No caso de Júnior, que é zagueiro no rubro-negro castilhense, o período diário de trabalho começa às 7h. Ele é responsável por manter o fogo da caldeira que aquece a piscina de uma academia da cidade. Após um intervalo de almoço, o jogador volta às atividades até as 17h. Depois disso, Júnior vai para casa e se prepara para o treino, que começa por volta das 19h, faça calor, frio ou chuva. O jovem atleta, que há pouco tempo trabalhava em uma lavagem de carros, reconhece as dificuldades e não reclama.
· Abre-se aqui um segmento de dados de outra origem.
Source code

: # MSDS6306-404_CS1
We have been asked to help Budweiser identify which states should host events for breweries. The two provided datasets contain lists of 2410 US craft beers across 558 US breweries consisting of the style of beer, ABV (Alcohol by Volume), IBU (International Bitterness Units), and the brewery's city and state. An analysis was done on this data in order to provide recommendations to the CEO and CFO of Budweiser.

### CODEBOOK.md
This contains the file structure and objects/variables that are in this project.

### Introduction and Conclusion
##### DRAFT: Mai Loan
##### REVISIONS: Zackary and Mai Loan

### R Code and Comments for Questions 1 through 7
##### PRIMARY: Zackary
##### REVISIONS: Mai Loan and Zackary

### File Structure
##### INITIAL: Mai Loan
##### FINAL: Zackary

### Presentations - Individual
- Meu sonho é tocar a vida com o futebol, mas, enquanto não dá, vou me virando de outra forma - analisa o zagueiro, que já fez testes no Grêmio e carrega no currículo atuações nas categorias de base do Inter-SM, até chegar ao Milan.
Cerca de 95% dos jogadores do clube tem outra profissão
O presidente do Milan, Márcio Rubin, é responsável pela contratação dos jogadores. De acordo com ele, a ideia de montar um grupo com nomes locais tem a finalidade de diminuir custos. Segundo Rubin, 95% dos atletas exercem outra atividade profissional (veja quadro), além de defender as cores do clube.
Assim, após um dia inteiro de trabalho, todos vão ao gramado do Estádio Miguel Waihrich Filho. O principal motivo é que o clube não tem patrocínios, trabalha com uma baixa arrecadação e não pode pagar altos salários aos atletas.
- Não temos como proporcionar isso a eles. Por esse motivo, garantimos que não tenham despesas extras. Uniforme, alimentação e transporte para os jogos fora de casa são pagos pelo Milan - diz o presidente.
Desgaste reflete dentro de campo
Poucos reforços vêm de fora, assim como o treinador Marcelo Gaúcho (ex-jogador de Guarany-CA, Lajeadense, Passo Fundo, Riograndense e São Paulo-RG), que mora em Cruz Alta e atua em outras áreas quando não está na casamata. Para completar a renda, ele também é motorista de caminhão e mototaxista, além de receber uma simbólica quantia para defender um time amador de Santa Maria, aos sábados.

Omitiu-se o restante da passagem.